The Achievable criterion ensures that a goal is genuinely attainable within the boundaries of what the organization — or individual — actually has at its disposal. A goal is achievable when it stretches performance without exceeding the realistic limits imposed by budget, time, workforce capacity, market conditions, technology, and operational capability.

The core question Achievable answers is: “Can we actually do this with what we have?”


The Tension Between Ambition and Realism

Achievability does not mean setting easy or comfortable targets. A well-designed KPI should require effort, focus, and improvement to reach. The distinction is between a goal that is challenging but attainable and one that is impossible or destructive — goals set so far beyond current capability that they demotivate rather than inspire.

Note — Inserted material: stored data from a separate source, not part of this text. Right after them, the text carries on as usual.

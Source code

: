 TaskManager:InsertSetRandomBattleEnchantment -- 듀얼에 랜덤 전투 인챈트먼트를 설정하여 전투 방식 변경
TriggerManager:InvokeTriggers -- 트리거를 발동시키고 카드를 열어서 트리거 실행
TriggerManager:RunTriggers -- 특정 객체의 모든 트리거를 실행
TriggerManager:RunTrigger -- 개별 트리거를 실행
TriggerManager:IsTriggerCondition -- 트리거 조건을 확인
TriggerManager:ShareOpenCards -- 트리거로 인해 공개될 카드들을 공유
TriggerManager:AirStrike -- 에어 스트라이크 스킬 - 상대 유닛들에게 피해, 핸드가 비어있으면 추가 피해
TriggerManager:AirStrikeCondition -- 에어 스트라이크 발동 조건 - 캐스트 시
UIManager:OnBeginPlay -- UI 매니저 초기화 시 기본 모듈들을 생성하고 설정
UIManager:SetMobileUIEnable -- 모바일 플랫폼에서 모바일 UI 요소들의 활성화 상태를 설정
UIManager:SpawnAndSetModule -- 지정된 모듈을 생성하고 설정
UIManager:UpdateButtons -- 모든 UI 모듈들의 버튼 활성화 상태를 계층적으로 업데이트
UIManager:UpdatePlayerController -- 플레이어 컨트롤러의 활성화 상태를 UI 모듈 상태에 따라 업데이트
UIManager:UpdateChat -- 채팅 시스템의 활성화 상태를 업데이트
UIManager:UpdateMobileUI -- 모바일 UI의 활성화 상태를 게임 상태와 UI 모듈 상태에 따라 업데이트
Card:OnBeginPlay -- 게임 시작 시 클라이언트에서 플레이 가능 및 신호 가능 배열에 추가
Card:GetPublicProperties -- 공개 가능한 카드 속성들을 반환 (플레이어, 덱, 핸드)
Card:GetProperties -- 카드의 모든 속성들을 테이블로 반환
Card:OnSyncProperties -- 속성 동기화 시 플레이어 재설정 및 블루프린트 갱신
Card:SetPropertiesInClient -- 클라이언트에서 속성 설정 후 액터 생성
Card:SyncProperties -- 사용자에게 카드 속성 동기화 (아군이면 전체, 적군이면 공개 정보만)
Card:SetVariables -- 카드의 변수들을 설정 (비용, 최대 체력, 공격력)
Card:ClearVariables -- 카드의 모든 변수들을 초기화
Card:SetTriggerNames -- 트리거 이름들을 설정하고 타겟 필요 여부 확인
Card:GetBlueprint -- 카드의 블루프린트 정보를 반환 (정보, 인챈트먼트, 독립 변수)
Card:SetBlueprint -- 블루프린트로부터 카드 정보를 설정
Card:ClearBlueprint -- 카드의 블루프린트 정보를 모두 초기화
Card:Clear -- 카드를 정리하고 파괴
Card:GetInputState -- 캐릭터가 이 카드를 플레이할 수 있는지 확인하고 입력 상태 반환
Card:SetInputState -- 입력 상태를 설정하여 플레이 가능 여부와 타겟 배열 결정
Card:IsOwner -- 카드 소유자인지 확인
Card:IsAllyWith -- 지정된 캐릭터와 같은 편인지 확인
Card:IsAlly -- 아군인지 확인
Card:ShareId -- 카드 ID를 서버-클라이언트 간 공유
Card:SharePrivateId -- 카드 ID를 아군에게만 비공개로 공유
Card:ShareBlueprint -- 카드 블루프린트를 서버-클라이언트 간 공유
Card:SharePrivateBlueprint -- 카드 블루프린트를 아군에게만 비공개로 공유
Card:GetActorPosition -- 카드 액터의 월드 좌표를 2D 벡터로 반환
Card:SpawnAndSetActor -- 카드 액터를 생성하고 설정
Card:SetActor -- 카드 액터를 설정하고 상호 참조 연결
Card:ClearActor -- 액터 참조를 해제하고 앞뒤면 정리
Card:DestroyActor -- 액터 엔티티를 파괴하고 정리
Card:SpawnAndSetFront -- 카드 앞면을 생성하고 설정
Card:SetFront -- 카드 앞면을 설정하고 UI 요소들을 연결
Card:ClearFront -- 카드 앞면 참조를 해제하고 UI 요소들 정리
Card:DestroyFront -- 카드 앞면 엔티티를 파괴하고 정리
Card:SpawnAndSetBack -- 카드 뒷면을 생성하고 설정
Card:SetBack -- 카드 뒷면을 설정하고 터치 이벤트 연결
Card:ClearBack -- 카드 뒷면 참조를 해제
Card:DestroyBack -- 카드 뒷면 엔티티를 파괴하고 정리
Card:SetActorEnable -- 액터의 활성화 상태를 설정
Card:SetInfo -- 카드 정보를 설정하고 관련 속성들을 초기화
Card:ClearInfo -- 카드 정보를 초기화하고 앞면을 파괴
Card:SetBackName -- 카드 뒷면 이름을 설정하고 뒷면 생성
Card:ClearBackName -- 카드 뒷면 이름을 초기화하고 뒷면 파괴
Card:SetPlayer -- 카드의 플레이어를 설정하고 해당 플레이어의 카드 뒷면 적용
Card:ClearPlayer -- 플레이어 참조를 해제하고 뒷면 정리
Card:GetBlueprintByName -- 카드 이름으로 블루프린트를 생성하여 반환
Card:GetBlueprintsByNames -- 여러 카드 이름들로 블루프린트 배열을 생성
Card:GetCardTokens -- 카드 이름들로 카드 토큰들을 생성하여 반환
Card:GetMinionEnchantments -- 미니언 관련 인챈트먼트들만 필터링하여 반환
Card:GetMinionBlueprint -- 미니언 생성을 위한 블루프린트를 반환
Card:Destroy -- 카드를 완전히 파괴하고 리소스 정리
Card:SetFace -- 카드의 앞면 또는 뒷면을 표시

Type of Target Effect on Performance
Too easy (no stretch)
Complacency; underperformance relative to potential
Appropriately challenging
Motivation, focus, and genuine improvement
Unrealistically high
Demotivation, disengagement, and gaming of metrics
Impossible
Organizational cynicism; KPI framework loses credibility

The goal of the Achievable criterion is to land in the third row — a target that demands real effort but remains within the realm of possibility given honest assessment of available resources and constraints.


Key Resources and Constraints to Assess

Before confirming that a goal is achievable, the following factors must be evaluated:

Resource / Constraint Questions to Ask
Budget
Is adequate funding allocated? Are capital expenditures approved?
People
Do we have sufficient headcount with the right skills? Is hiring feasible within the timeframe?
Time
Is the deadline realistic given current workloads and project complexity?
Technology
Do the required systems, tools, and infrastructure exist or can they be built in time?
Market conditions
Is the external environment (competition, demand, regulation) conducive to achieving this target?
Organizational capacity
Is this one of several competing priorities? Does bandwidth exist to execute?
Historical performance
What has the organization achieved previously under similar conditions?

Using Historical Data and Benchmarks

One of the most reliable methods for assessing achievability is to anchor targets in historical performance data and industry benchmarks:

  • If revenue has grown at an average of 8% per year over the past four years, a target of 10–12% may be achievable with additional investment, while 40% would require extraordinary justification
  • If industry peer companies achieve a gross margin of 45–50%, setting a target of 48% is reasonable; targeting 80% without a fundamentally different business model is not
  • If a sales team has closed an average of 25 deals per quarter, a target of 30 deals is a credible stretch; 100 deals with the same headcount is not

This does not mean targets should simply mirror the past. Step-change improvements are possible — through new technology, restructuring, acquisitions, or market expansion — but these enabling factors must be explicitly identified and confirmed before the target is set.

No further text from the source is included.